Woohoo America, Osama bin Laden is finally as dead as Donald Trump’s chances of ever being hired as anything but a bad reality teevee host, courtesy of an elitist red, white, and blue, Obama-approved bullet to the brain by U.S. special forces during a firefight at his secret mansion/military compound in Pakistan. REALLY, GUY!? A SUBURBAN MILLION DOLLAR MANSION?? WTF??

Yes, in addition to murdering innocent men, women, and children in office buildings, Osama bin Laden apparently takes his habitation cues from the Desperate Housewives of Orange County. Ugh the bastard! Hmm, well that explains why Obama couldn’t wait for sweeps week or November 2012 to pull this off.

Good thing President Barack Obama takes his cues from bad ass action movies, and as such, overcame his devotion to Allah, Socialism, and poor people to do what the white idiot who proceeded him could not: successfully order our armed forces to take the quivering terror troll out once and for all on his own turf.

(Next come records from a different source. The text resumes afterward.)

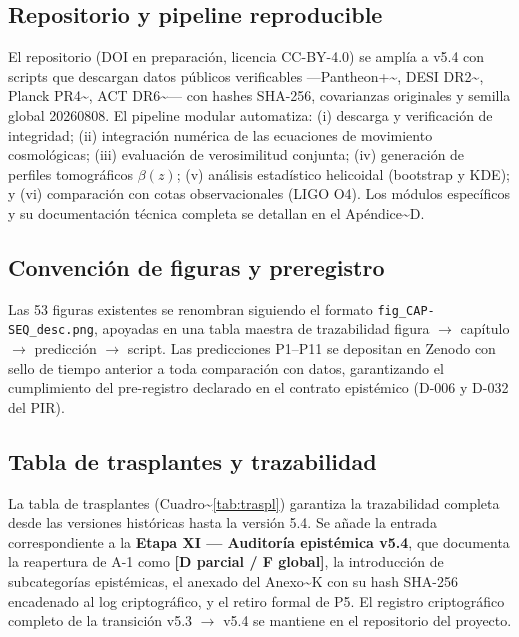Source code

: ﻿\documentclass[11pt,letterpaper]{article}
\begin{document}
\subsection{Repositorio y pipeline reproducible}
El repositorio (DOI en preparación, licencia CC-BY-4.0) se amplía a v5.4 con scripts que descargan datos públicos verificables ---Pantheon+\textasciitilde{}\cite{Brout2022}, DESI DR2\textasciitilde{}\cite{Lodha2025}, Planck PR4\textasciitilde{}\cite{Sullivan2025}, ACT DR6\textasciitilde{}\cite{DiegoPalazuelos2025}--- con hashes SHA-256, covarianzas originales y semilla global 20260808. El pipeline modular automatiza: (i) descarga y verificación de integridad; (ii) integración numérica de las ecuaciones de movimiento cosmológicas; (iii) evaluación de verosimilitud conjunta; (iv) generación de perfiles tomográficos $\beta(z)$; (v) análisis estadístico helicoidal (bootstrap y KDE); y (vi) comparación con cotas observacionales (LIGO O4). Los módulos específicos y su documentación técnica completa se detallan en el Apéndice\textasciitilde{}D.
\subsection{Convención de figuras y preregistro}
Las 53 figuras existentes se renombran siguiendo el formato \texttt{fig\_CAP-SEQ\_desc.png}, apoyadas en una tabla maestra de trazabilidad figura $\to$ capítulo $\to$ predicción $\to$ script. Las predicciones P1--P11 se depositan en Zenodo con sello de tiempo anterior a toda comparación con datos, garantizando el cumplimiento del pre-registro declarado en el contrato epistémico (D-006 y D-032 del PIR).
\subsection{Tabla de trasplantes y trazabilidad}
La tabla de trasplantes (Cuadro\textasciitilde{}\ref{tab:traspl}) garantiza la trazabilidad completa desde las versiones históricas hasta la versión 5.4. Se añade la entrada correspondiente a la \textbf{Etapa XI --- Auditoría epistémica v5.4}, que documenta la reapertura de A-1 como \textbf{[D parcial / F global]}, la introducción de subcategorías epistémicas, el anexado del Anexo\textasciitilde{}K con su hash SHA-256 encadenado al log criptográfico, y el retiro formal de P5. El registro criptográfico completo de la transición v5.3 $\to$ v5.4 se mantiene en el repositorio del proyecto.
\end{document}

WINNING! USA! USA! USA! USA! USA! TIGER TERRORIST BLOOD!

So now that the United States has finally killed and disposed of its greatest enemy’s corpse which, according to proper Islamic law, naturally means dumping the motherf**ker in the ocean, does this mean we can now stop torturing people in Cuban prison camps and maybe get our civil liberties back?

Meh. Probably a much better (and more popular!) idea is to impale Osama’s head on a stick and parade it around Ground Zero. Look at the polls, Obama! Give the people what they want!

The Donald Trump would. Hell, he’d even class the mangled ol’ corpse up, replacing that ratty old turban towely thing atop his head with one of his luxurious, thick toupees and providing a signature, instant Donald Trump™ birth certificate before dipping the whole al-Qaeda kit ‘n kaboodle in 24k gold to really wow the crowds gathering to chant, “USA! USA! USA!” at various locations across the nation.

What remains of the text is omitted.